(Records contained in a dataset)
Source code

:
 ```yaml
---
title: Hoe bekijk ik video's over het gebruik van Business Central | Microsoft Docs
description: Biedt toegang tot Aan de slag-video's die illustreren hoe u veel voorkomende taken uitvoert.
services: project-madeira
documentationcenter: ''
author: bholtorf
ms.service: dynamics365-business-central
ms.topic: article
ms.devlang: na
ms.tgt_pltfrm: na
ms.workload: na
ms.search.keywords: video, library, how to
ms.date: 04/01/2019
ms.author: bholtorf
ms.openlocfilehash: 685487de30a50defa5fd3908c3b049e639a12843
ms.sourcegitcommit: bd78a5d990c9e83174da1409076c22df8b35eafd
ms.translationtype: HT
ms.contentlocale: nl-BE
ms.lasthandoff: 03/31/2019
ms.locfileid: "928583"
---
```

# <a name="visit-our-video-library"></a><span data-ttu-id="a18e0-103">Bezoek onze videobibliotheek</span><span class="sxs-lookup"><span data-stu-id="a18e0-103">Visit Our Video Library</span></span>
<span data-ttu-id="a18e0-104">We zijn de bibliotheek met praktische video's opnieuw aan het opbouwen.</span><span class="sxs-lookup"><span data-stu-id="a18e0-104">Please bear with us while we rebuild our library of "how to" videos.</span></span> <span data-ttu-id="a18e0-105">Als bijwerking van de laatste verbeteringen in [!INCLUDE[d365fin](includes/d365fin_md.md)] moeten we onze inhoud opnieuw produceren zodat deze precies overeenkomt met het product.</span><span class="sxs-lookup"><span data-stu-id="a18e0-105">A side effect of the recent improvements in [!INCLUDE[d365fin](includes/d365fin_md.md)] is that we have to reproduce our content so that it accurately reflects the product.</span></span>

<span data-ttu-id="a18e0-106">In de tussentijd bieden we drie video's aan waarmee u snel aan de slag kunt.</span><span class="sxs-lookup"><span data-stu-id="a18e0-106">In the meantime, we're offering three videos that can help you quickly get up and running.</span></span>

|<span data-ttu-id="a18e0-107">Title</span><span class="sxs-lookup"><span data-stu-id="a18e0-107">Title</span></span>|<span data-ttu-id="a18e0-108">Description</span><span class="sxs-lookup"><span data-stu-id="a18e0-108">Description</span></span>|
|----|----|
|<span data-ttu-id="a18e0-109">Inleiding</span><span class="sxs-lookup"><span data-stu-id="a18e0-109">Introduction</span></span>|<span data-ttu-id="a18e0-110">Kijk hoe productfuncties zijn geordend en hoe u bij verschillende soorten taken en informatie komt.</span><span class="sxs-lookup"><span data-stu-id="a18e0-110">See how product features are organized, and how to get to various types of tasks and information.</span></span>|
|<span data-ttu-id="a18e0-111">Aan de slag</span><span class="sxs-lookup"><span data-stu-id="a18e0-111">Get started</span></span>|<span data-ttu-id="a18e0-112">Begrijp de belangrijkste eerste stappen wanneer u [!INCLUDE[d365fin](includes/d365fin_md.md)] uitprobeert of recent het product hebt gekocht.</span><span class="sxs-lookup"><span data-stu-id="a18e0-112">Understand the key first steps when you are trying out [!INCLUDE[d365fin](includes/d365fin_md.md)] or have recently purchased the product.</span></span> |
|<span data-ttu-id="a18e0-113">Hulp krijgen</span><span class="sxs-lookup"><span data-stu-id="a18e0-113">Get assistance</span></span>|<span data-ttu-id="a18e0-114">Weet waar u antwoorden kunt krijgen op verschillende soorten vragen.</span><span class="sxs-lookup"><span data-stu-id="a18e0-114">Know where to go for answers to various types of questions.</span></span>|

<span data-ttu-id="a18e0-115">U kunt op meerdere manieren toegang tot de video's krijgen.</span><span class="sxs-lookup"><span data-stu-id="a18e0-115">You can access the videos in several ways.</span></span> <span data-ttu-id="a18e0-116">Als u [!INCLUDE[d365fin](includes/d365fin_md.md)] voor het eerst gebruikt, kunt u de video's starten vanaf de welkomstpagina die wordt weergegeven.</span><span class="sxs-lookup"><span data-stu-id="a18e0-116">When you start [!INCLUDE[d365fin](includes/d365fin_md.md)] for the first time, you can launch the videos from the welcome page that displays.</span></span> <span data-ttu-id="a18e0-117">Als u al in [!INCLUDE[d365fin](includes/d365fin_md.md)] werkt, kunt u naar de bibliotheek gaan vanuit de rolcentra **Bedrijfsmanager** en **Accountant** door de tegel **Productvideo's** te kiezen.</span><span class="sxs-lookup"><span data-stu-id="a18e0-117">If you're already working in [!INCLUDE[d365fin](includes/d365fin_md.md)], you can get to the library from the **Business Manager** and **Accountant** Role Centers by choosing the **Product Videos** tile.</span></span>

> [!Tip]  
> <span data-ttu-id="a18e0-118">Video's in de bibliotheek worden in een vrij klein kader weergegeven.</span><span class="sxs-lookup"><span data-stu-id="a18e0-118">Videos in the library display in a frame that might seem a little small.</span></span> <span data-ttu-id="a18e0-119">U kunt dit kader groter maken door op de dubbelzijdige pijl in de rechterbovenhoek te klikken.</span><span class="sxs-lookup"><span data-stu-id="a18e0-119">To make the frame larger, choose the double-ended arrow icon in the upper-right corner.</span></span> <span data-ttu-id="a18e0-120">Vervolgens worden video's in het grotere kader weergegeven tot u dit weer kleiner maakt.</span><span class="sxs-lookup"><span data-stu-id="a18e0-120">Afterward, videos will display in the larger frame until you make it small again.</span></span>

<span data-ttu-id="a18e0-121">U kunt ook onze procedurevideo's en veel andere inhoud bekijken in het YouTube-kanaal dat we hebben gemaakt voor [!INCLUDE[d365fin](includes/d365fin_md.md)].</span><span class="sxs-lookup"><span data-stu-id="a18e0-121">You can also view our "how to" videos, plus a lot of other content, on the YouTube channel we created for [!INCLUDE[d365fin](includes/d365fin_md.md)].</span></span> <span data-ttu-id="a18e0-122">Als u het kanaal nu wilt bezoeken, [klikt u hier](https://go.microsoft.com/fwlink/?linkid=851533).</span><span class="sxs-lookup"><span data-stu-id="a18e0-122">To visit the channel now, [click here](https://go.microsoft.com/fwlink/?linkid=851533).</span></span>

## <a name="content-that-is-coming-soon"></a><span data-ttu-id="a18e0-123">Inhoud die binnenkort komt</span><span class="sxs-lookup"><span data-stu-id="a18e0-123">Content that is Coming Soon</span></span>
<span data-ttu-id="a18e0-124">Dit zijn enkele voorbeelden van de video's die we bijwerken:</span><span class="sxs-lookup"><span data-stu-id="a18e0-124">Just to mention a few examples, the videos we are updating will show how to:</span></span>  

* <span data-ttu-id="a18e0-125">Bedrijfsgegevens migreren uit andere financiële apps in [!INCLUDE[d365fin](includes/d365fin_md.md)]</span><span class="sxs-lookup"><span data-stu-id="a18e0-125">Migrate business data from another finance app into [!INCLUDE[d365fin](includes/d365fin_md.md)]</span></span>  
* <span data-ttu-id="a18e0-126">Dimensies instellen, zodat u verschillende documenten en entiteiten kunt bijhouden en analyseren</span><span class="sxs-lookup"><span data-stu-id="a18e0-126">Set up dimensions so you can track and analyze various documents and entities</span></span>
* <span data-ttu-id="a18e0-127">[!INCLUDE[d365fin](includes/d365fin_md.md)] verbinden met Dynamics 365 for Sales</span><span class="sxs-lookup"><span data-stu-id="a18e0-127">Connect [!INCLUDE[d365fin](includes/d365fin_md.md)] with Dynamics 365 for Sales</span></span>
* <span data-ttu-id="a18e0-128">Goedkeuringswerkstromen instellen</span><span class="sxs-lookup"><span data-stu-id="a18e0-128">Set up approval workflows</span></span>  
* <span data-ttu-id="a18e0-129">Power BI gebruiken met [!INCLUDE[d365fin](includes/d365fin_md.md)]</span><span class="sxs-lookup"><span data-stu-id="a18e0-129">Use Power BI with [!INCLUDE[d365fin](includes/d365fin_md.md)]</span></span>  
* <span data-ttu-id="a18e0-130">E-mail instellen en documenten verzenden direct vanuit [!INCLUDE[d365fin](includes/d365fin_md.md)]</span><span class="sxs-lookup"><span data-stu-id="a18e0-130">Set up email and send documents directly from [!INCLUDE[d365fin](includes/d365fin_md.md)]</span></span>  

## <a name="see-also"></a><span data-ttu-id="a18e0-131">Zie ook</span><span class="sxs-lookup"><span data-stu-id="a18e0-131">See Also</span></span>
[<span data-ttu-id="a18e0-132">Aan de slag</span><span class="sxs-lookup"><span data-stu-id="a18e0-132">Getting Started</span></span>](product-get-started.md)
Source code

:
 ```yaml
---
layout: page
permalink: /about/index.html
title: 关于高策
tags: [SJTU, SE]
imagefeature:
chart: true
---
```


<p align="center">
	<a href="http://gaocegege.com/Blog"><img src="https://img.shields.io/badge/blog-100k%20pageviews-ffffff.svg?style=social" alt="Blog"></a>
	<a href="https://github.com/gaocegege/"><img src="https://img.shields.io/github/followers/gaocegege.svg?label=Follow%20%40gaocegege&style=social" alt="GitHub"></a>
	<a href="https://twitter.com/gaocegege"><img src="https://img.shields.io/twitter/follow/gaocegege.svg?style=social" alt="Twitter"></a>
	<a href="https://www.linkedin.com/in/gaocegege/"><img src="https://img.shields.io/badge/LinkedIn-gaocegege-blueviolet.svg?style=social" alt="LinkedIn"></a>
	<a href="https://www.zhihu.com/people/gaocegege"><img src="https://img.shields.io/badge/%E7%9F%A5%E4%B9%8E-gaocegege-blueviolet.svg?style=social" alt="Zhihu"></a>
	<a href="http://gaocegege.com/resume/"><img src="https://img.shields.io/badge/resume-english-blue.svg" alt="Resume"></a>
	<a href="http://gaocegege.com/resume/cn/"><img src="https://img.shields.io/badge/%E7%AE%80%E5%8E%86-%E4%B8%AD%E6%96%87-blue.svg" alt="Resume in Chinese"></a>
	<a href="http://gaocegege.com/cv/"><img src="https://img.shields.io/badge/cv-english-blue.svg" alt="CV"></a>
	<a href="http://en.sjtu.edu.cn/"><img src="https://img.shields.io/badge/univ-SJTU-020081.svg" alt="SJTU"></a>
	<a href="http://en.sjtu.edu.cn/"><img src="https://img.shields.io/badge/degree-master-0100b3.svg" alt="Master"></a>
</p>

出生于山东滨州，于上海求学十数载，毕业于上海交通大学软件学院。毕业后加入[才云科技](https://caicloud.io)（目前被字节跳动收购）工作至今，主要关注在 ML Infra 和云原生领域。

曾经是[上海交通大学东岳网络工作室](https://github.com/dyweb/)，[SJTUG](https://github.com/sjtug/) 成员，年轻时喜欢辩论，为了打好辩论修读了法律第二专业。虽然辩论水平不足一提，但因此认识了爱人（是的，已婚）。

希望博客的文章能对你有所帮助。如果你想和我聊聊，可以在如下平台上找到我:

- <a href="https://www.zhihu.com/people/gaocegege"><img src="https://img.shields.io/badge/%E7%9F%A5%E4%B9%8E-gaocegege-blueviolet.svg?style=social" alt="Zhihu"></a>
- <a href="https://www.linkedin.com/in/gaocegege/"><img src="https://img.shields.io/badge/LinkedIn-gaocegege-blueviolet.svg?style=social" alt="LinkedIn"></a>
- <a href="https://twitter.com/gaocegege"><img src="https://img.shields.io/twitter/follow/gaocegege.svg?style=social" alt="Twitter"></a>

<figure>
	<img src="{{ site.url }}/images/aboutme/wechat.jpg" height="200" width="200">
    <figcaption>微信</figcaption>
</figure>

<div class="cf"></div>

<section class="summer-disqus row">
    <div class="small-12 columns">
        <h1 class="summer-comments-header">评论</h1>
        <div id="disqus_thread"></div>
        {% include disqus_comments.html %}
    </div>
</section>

**TASK TO COMPLETE:** Across all lines above, count those with the string "LinkedIn". Only the number is wanted.

**RESPONSE:** 2